Sunday, December 19, 2004

Prohibition Profiteers

This editorial by Froma Harrop is worth going through the tiresome free reg to read. She's come up with the numbers on how maintaining the prohibition budget profits those who fight to keep it.

About $69 billion of it last year went to police, federal agents, judges, jailers and other drug-law enforcers across the United States. These are the good guys, but most are not so good that they will admit that the war on drugs is a waste of money and lives. The war is how they make a living.

She points out the hypocrisy of Judge Breyer's admonition in the Raich case, that reformers should go to the FDA for approval, while the DEA is blocking the ability of scientists to do the research to prove its efficacy.

Do the math: The DEA has nearly 11,000 employees and a $2 billion budget. America last year arrested 1.6 million people for nonviolent drug offenses. Half were for marijuana (with 80 percent for possession). The number of marijuana arrests, 734,000, nearly equaled the population of South Dakota. Imagine what legalizing marijuana would do to the DEA's cash flow.

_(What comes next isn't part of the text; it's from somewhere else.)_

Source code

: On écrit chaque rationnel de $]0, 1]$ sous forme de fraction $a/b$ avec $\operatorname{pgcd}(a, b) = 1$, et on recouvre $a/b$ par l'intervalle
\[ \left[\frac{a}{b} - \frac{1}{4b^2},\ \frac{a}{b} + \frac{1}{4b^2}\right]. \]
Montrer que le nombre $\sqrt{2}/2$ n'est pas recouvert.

The profits go beyond law enforcement.

Marijuana has yet to kill anyone, yet anti-drug advocacy groups like the Partnership for a Drug-Free America portray it as a scourge. And why not? Condemning marijuana helps score $20 million in annual revenues for the Manhattan-based nonprofit. Its president makes a quarter of a million, and the next five highest-paid employees rake in close to $200,000 apiece.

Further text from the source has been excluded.